Just Here for Godzilla: A lot of people who dislike the film tend to admit that the fights between Aliens and Predators were pretty damn cool, and they often watch the film specifically in order to see the creatures trashing each other around.
Mis-blamed: As said in Audience-Alienating Premise above, Sigourney Weaver and many fans believe the crossover killed the film franchise of Alien. Actually, the series was already a Franchise Zombie to begin with, and the later half of its installments had been mediocre at the best and outright panned at the worst. Even although Fox's intentions to make AvP did cause James Cameron and Ridley Scott to delay the prequel project that would be Prometheus, the latter came eventually to be a few years after the crossover and it wasn't particularly popular either (and its sequel, Alien: Covenant, even less).
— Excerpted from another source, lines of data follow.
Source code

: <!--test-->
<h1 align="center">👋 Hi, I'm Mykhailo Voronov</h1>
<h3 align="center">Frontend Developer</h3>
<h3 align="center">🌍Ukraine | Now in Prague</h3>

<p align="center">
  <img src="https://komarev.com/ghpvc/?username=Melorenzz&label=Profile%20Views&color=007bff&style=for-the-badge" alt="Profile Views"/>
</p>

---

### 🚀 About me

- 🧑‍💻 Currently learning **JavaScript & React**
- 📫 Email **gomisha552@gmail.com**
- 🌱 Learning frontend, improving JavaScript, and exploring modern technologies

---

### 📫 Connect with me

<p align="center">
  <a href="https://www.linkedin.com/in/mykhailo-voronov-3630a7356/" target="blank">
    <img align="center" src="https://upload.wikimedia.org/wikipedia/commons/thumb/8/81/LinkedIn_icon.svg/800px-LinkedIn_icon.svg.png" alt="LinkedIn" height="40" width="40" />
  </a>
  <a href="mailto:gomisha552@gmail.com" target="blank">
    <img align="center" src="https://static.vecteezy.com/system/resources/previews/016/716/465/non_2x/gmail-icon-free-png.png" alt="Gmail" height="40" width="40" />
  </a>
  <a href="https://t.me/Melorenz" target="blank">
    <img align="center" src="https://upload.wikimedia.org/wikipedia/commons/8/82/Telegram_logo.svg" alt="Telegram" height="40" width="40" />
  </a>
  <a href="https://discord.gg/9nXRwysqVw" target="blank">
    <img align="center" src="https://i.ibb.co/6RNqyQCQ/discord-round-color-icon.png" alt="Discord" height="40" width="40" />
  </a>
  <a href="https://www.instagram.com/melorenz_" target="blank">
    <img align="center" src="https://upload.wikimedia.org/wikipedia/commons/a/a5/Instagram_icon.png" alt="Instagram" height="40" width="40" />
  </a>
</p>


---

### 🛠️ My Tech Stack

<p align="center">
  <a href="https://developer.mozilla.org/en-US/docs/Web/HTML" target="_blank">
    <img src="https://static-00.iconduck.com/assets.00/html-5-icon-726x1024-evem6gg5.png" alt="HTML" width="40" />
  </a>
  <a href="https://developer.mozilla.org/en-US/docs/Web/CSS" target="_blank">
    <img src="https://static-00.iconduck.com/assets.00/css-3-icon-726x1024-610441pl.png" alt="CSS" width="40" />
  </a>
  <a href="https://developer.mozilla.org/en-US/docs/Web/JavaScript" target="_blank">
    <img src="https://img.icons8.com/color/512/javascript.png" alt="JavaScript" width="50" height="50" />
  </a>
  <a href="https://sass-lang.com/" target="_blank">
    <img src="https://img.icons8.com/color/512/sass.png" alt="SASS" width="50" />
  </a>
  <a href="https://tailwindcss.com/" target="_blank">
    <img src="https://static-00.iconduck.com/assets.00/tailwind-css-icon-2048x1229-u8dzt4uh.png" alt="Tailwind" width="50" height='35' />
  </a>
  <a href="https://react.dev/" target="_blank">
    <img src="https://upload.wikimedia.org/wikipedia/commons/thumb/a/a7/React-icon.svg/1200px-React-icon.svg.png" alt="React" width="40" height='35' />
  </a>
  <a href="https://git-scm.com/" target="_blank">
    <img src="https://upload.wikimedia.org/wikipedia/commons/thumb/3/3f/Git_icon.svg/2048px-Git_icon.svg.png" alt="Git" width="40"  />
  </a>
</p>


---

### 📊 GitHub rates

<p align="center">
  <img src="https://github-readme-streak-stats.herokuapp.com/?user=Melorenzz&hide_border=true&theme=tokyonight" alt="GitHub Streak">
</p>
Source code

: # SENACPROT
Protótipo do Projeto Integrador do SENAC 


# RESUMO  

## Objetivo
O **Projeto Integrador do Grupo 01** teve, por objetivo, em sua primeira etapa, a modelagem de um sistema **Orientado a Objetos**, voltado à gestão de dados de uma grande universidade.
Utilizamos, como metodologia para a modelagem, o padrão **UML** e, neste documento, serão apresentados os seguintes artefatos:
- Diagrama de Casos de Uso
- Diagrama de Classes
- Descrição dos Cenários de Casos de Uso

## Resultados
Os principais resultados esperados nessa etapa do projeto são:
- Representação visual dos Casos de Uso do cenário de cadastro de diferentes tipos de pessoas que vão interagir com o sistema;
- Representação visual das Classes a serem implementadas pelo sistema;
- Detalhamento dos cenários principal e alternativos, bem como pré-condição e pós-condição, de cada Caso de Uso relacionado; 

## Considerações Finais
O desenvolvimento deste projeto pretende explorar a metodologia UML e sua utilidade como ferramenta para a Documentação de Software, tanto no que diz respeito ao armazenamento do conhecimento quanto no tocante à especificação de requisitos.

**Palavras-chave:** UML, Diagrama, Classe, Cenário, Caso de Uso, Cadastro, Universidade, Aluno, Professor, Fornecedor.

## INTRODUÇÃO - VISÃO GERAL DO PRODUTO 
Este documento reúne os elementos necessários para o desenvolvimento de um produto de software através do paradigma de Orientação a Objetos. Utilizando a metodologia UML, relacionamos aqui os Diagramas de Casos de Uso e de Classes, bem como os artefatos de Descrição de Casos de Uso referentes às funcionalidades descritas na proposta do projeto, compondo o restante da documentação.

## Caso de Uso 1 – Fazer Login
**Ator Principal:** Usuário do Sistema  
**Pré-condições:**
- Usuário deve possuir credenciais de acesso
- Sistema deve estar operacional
If anything, AvP might have actually rekindled the interest for its title franchises among younger people and/or in countries where they didn't enjoy a great following.
The Scrappy: Most of the human characters in the film are disliked for being flat and cliched obstructions to the crossover action.
Signature Scene: Nothing represents better this saga than the visual contraposition of a stern Predator mask and a slavering Alien head, which happens several times through the two movies. It was actually used for the first's poster.
Tear Jerker: The death of Charles Weyland is surprisingly sympathetic.
They Wasted a Perfectly Good Plot: In the original script for the movie, after Scar is impaled by the Alien Queen, he tries to stab himself with his dagger to take the Chestburster inside of his body with him, not without speaking for the first and last time to tell Lex her earlier line of "The enemy of my enemy is my friend." It's unanimously agreed that this would have been brilliant to see in the final film.
The general opinion people have of Adele Rousseau, with most reviewers stating that she's the only character they liked. So of course she's one of the first to die.
Scar, for somewhat obvious reasons.
Vindicated by History: To an extent. The movie received a drastically hostile reception by both fanbases upon release, but after the release of the sequel and later Alien films, many have found redeemable parts to look back upon.
Visual Effects of Awesome: Regardless of the opinions about the film itself, the visual effects used to portray the Xenomorphs (especially the Queen) are still considered some of the best in the entire Alien franchise. The fact that a large portion of the effects are done with practical puppetry and suit work (with a wise usage of CGI when needed) is a feat by itself.